四是感情对立性。中日都曾有过在东亚占据最强国地位的辉煌和曾被边缘化的屈辱,双方都有由优越感和自卑感交织而成的双重历史记忆。因此,中日关系中的民族感情对立色彩比中国与其他任何国家关系都浓重得多。由于日本侵略给中国造成深重的灾难,日本右翼势力的历史翻案动向势必激起中国的强烈反应。而日本右翼势力又以渲染“中国对日本‘打历史牌’”来诱导其国内舆论和民众情绪,力图把中国与日本右翼势力的对立扩大化为“中国对日本”、“中国人对日本人”的两大民族对立。
四大因素已非上世纪七八十年代可比
中日关系出现新局面,是由于内外环境及条件都发生了变化。
首先,国际环境发生了很大变化。上世纪七八十年代,美国基于“联华制苏”的战略考虑,曾默许和鼓励中日发展睦邻友好关系。随着苏联解体和俄罗斯陷于低迷状态、日本泡沫经济破灭和重归随美路线,美国逐渐加大了“扶日抑华”的力度。目前美国的基本心态是:既不愿看到中日走向联手,也不愿看到中日马上“擦枪走火”,而是欲利用日本,防范中国,掌控亚太。

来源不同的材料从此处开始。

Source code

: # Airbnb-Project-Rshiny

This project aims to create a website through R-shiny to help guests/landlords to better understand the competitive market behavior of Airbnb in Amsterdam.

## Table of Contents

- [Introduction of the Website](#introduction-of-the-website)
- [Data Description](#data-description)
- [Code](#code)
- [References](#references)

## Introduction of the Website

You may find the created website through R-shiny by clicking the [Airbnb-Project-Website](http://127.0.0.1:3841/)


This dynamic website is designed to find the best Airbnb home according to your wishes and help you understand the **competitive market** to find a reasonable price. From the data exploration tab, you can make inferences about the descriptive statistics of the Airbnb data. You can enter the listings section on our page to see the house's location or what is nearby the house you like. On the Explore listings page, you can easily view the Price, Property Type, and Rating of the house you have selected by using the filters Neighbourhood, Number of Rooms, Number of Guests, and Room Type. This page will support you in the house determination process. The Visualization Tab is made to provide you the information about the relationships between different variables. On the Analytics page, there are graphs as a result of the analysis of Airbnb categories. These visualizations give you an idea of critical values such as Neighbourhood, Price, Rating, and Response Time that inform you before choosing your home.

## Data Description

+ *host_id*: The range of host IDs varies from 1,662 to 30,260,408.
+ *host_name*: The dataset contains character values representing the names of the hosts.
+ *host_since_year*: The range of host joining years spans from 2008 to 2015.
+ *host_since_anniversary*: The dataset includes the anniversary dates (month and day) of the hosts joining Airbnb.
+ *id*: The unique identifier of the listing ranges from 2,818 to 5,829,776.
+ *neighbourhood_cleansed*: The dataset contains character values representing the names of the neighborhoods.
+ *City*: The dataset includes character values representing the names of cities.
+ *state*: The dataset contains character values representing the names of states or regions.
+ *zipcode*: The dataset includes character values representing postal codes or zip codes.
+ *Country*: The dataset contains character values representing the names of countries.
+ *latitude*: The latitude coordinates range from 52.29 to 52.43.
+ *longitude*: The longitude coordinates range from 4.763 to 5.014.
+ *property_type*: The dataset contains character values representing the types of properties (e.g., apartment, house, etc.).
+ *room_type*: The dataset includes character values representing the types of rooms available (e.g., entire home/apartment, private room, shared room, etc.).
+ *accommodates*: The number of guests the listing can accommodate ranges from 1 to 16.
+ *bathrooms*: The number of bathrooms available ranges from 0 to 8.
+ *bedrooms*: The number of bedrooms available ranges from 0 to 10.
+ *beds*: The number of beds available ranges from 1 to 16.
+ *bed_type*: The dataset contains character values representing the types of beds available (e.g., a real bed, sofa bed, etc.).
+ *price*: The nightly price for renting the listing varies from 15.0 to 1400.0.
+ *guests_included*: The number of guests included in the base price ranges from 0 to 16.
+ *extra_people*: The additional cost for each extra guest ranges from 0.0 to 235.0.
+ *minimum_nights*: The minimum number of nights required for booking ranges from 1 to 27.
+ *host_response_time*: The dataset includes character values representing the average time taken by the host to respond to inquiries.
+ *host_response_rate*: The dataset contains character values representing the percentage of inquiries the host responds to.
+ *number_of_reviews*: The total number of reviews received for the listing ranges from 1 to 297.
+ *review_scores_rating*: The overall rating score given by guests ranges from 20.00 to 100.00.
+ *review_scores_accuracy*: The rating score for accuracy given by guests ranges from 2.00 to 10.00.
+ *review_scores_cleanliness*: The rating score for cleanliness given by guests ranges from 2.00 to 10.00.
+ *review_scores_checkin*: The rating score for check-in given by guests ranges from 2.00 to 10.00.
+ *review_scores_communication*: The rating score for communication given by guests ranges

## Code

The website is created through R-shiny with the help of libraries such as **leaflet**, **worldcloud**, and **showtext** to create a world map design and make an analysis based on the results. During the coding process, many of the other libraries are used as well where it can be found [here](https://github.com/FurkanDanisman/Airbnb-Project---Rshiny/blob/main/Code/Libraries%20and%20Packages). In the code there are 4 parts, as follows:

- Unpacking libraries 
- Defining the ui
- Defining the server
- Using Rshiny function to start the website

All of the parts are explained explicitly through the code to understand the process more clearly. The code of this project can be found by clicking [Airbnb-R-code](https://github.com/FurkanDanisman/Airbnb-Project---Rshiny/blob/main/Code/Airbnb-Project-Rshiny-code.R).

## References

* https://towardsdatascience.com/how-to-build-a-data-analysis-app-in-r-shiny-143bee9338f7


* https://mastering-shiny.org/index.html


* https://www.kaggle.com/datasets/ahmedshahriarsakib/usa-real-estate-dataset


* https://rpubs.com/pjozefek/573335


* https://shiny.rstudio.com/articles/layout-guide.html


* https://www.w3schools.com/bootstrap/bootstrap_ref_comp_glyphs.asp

其次,日本决策层发生了变化。1972年,中日两国决策层都充分运用各自在国内的政治威望、战略远见和决断能力,抓住机遇,突出重点,搁置争议,一气呵成实现了邦交正常化。而今,小泉首相及其内阁表现出了向1972年以前倒退之势,其对华政策与岸信介、佐藤荣作等曾最敌视中国、使中日关系陷于最冰冻状态的内阁时期相仿。1972年,周恩来总理曾明确表示不与佐藤荣作进行复交谈判,其后又及时向新任首相田中角荣发出欢迎其来华谈判的信号。近年来,中日两国的有识之士越来越看清,小泉上任以来正在全面颠覆田中以来历届内阁的对华友好政策,而欲倒退到佐藤荣作时代。
再次,日本的变化表现在挑战中日共识底线。1972年,中日在复交谈判中,把原则性与灵活性高度结合,双方都做了一些妥协和让步,就历史、台湾、领土等关键问题达成了基本共识,并把这些共识写入《中日联合声明》中,由此开创了两国关系的“历史上最好时期”。如今,这些共识底线频频受到日本的强劲挑战,对此中国只能做出坚决的回应。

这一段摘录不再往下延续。